++++ Information

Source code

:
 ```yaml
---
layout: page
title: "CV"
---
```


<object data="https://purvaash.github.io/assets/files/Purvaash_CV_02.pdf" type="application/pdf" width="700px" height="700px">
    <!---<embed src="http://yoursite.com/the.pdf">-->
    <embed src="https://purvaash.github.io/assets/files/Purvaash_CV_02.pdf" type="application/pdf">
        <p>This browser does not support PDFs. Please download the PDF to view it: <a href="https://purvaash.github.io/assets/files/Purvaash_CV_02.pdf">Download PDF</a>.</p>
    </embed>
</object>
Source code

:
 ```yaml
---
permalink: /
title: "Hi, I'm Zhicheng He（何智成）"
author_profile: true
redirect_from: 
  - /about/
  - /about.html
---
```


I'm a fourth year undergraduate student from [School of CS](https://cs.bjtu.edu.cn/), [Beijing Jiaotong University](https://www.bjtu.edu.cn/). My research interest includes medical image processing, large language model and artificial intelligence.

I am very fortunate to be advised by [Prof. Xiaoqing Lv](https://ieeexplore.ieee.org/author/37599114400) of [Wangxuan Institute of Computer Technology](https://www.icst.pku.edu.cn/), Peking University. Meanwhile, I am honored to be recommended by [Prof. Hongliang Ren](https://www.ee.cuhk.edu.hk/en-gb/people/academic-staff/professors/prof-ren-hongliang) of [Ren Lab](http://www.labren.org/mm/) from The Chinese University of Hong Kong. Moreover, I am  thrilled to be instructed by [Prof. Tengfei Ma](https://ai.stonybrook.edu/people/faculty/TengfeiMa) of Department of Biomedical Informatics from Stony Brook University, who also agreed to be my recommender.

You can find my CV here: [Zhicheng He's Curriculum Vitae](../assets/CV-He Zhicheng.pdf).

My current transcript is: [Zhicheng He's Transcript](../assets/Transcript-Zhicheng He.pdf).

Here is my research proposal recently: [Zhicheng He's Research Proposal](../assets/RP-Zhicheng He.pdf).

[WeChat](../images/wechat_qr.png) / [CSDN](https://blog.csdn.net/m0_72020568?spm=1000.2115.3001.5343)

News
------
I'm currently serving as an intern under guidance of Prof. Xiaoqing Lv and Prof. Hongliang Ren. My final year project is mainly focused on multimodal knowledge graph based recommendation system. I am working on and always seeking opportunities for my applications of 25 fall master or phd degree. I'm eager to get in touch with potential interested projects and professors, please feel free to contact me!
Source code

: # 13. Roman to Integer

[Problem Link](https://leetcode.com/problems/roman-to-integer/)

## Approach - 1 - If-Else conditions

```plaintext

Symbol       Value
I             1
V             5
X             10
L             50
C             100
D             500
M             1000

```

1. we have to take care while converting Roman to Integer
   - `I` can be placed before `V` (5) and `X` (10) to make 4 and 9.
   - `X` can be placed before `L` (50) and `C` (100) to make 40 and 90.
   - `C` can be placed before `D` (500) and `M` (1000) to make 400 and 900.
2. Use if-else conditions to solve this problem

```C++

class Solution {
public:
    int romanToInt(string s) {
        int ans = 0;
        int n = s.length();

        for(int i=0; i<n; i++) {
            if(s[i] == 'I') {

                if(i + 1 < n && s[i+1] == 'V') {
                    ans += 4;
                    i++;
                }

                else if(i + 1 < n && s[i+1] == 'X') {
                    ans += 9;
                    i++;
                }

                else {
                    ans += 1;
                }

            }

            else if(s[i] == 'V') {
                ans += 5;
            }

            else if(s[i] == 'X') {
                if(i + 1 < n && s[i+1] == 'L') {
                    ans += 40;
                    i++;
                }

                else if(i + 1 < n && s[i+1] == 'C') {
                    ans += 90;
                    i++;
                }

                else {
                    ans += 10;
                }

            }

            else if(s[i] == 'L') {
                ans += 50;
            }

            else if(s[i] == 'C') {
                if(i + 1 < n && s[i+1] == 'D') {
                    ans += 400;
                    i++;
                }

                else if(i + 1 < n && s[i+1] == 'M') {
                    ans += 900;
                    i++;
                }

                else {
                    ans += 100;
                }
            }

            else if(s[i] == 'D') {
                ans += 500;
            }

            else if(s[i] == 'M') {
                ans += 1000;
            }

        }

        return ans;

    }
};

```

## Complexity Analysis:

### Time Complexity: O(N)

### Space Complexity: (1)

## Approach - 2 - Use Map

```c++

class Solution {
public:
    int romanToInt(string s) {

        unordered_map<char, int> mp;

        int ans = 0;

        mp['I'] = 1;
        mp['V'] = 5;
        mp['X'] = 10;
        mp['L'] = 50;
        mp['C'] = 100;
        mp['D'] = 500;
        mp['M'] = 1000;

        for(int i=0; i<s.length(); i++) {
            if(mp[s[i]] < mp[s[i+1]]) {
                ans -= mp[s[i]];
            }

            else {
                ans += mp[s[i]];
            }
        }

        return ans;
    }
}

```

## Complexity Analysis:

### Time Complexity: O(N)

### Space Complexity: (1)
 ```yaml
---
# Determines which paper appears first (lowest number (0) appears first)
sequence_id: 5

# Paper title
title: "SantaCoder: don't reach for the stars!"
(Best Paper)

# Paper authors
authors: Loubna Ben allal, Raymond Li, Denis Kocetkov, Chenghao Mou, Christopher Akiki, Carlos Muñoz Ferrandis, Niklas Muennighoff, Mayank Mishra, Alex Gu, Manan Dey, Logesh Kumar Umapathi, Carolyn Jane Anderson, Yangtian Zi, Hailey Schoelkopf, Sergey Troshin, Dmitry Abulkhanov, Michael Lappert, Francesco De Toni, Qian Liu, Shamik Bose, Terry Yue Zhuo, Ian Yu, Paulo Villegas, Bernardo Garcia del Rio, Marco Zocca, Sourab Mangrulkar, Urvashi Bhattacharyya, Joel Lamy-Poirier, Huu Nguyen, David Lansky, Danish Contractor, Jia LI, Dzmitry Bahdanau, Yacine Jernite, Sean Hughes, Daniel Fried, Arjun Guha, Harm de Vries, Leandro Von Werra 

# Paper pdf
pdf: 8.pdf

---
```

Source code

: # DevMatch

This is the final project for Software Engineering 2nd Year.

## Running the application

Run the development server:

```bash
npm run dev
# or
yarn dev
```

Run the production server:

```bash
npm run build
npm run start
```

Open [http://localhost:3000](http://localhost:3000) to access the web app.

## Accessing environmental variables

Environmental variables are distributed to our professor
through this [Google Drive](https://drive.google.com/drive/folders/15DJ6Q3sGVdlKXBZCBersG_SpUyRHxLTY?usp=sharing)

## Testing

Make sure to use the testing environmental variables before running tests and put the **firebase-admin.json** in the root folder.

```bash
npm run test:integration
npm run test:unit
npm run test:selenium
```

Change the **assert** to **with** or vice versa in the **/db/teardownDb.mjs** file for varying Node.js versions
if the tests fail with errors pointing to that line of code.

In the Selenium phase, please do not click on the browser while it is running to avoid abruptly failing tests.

++++++++

- **Task objective**: Please give an exact copy of the entries above, from the line with "My current transcript" down to the line with "make 40 and 90.", inclusive, and nothing else.

- **Solved problem**:
My current transcript is: [Zhicheng He's Transcript](../assets/Transcript-Zhicheng He.pdf).

Here is my research proposal recently: [Zhicheng He's Research Proposal](../assets/RP-Zhicheng He.pdf).

[WeChat](../images/wechat_qr.png) / [CSDN](https://blog.csdn.net/m0_72020568?spm=1000.2115.3001.5343)

News
------
I'm currently serving as an intern under guidance of Prof. Xiaoqing Lv and Prof. Hongliang Ren. My final year project is mainly focused on multimodal knowledge graph based recommendation system. I am working on and always seeking opportunities for my applications of 25 fall master or phd degree. I'm eager to get in touch with potential interested projects and professors, please feel free to contact me!
Source code

: # 13. Roman to Integer

[Problem Link](https://leetcode.com/problems/roman-to-integer/)

## Approach - 1 - If-Else conditions

```plaintext

Symbol       Value
I             1
V             5
X             10
L             50
C             100
D             500
M             1000

```

1. we have to take care while converting Roman to Integer
   - `I` can be placed before `V` (5) and `X` (10) to make 4 and 9.
   - `X` can be placed before `L` (50) and `C` (100) to make 40 and 90.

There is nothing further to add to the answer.